[Data entries]
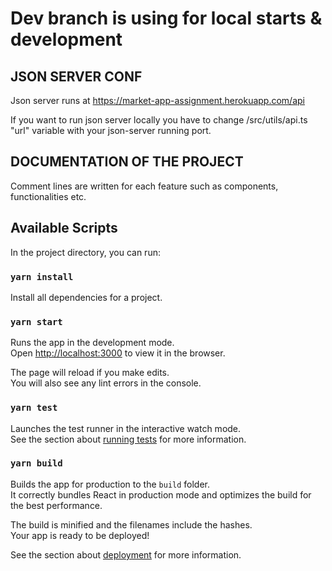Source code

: # Dev branch is using for local starts & development

## JSON SERVER CONF

Json server runs at https://market-app-assignment.herokuapp.com/api

If you want to run json server locally you have to change /src/utils/api.ts "url" variable with your json-server running port.

## DOCUMENTATION OF THE PROJECT

Comment lines are written for each feature such as components, functionalities etc.

## Available Scripts

In the project directory, you can run:

### `yarn install`

Install all dependencies for a project.

### `yarn start`

Runs the app in the development mode.\
Open [http://localhost:3000](http://localhost:3000) to view it in the browser.

The page will reload if you make edits.\
You will also see any lint errors in the console.

### `yarn test`

Launches the test runner in the interactive watch mode.\
See the section about [running tests](https://facebook.github.io/create-react-app/docs/running-tests) for more information.

### `yarn build`

Builds the app for production to the `build` folder.\
It correctly bundles React in production mode and optimizes the build for the best performance.

The build is minified and the filenames include the hashes.\
Your app is ready to be deployed!

See the section about [deployment](https://facebook.github.io/create-react-app/docs/deployment) for more information.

• **Task to complete**: Wherever the string "build" appears in the data above, copy the line it sits in.

• **Output of the task**:
### `yarn build`
Builds the app for production to the `build` folder.\
It correctly bundles React in production mode and optimizes the build for the best performance.
The build is minified and the filenames include the hashes.\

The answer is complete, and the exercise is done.